#### Task to complete:
Set down the data below word for word, and leave the images aside.

BEGIN Supplied records

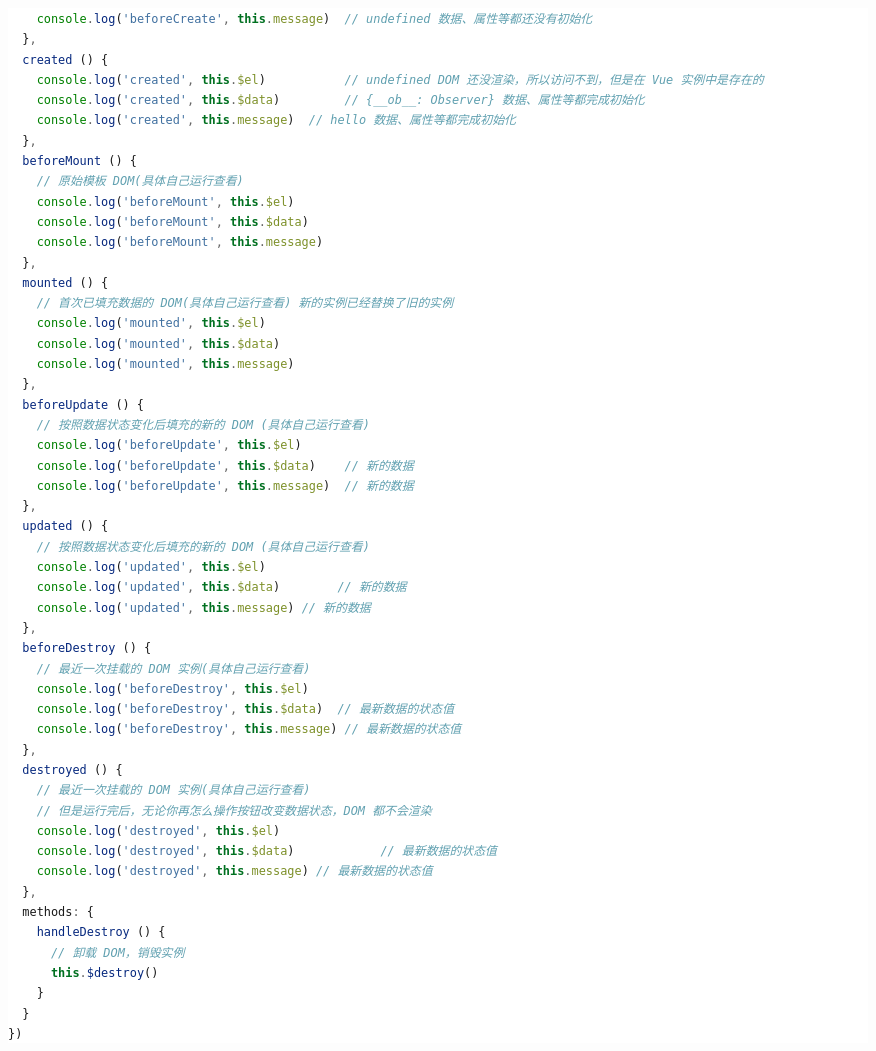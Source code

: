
 ```jsx
    console.log('beforeCreate', this.message)  // undefined 数据、属性等都还没有初始化
  },
  created () {
    console.log('created', this.$el)           // undefined DOM 还没渲染，所以访问不到，但是在 Vue 实例中是存在的
    console.log('created', this.$data)         // {__ob__: Observer} 数据、属性等都完成初始化
    console.log('created', this.message)  // hello 数据、属性等都完成初始化
  },
  beforeMount () {
    // 原始模板 DOM(具体自己运行查看)
    console.log('beforeMount', this.$el)        
    console.log('beforeMount', this.$data)
    console.log('beforeMount', this.message)
  },
  mounted () {
    // 首次已填充数据的 DOM(具体自己运行查看) 新的实例已经替换了旧的实例
    console.log('mounted', this.$el)
    console.log('mounted', this.$data)
    console.log('mounted', this.message)
  },
  beforeUpdate () {
    // 按照数据状态变化后填充的新的 DOM (具体自己运行查看)
    console.log('beforeUpdate', this.$el)
    console.log('beforeUpdate', this.$data)    // 新的数据
    console.log('beforeUpdate', this.message)  // 新的数据
  },
  updated () {
    // 按照数据状态变化后填充的新的 DOM (具体自己运行查看)
    console.log('updated', this.$el)
    console.log('updated', this.$data)        // 新的数据
    console.log('updated', this.message) // 新的数据
  },
  beforeDestroy () {
    // 最近一次挂载的 DOM 实例(具体自己运行查看)
    console.log('beforeDestroy', this.$el)
    console.log('beforeDestroy', this.$data)  // 最新数据的状态值
    console.log('beforeDestroy', this.message) // 最新数据的状态值
  },
  destroyed () {
    // 最近一次挂载的 DOM 实例(具体自己运行查看) 
    // 但是运行完后，无论你再怎么操作按钮改变数据状态，DOM 都不会渲染
    console.log('destroyed', this.$el)	
    console.log('destroyed', this.$data)			// 最新数据的状态值
    console.log('destroyed', this.message) // 最新数据的状态值
  },
  methods: {
    handleDestroy () {
      // 卸载 DOM，销毁实例
      this.$destroy()
    }
  }
})
```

END Supplied records

#### Written answer:
Source code

:
 ```jsx
    console.log('beforeCreate', this.message)  // undefined 数据、属性等都还没有初始化
  },
  created () {
    console.log('created', this.$el)           // undefined DOM 还没渲染，所以访问不到，但是在 Vue 实例中是存在的
    console.log('created', this.$data)         // {__ob__: Observer} 数据、属性等都完成初始化
    console.log('created', this.message)  // hello 数据、属性等都完成初始化
  },
  beforeMount () {
    // 原始模板 DOM(具体自己运行查看)
    console.log('beforeMount', this.$el)        
    console.log('beforeMount', this.$data)
    console.log('beforeMount', this.message)
  },
  mounted () {
    // 首次已填充数据的 DOM(具体自己运行查看) 新的实例已经替换了旧的实例
    console.log('mounted', this.$el)
    console.log('mounted', this.$data)
    console.log('mounted', this.message)
  },
  beforeUpdate () {
    // 按照数据状态变化后填充的新的 DOM (具体自己运行查看)
    console.log('beforeUpdate', this.$el)
    console.log('beforeUpdate', this.$data)    // 新的数据
    console.log('beforeUpdate', this.message)  // 新的数据
  },
  updated () {
    // 按照数据状态变化后填充的新的 DOM (具体自己运行查看)
    console.log('updated', this.$el)
    console.log('updated', this.$data)        // 新的数据
    console.log('updated', this.message) // 新的数据
  },
  beforeDestroy () {
    // 最近一次挂载的 DOM 实例(具体自己运行查看)
    console.log('beforeDestroy', this.$el)
    console.log('beforeDestroy', this.$data)  // 最新数据的状态值
    console.log('beforeDestroy', this.message) // 最新数据的状态值
  },
  destroyed () {
    // 最近一次挂载的 DOM 实例(具体自己运行查看) 
    // 但是运行完后，无论你再怎么操作按钮改变数据状态，DOM 都不会渲染
    console.log('destroyed', this.$el)	
    console.log('destroyed', this.$data)			// 最新数据的状态值
    console.log('destroyed', this.message) // 最新数据的状态值
  },
  methods: {
    handleDestroy () {
      // 卸载 DOM，销毁实例
      this.$destroy()
    }
  }
})
```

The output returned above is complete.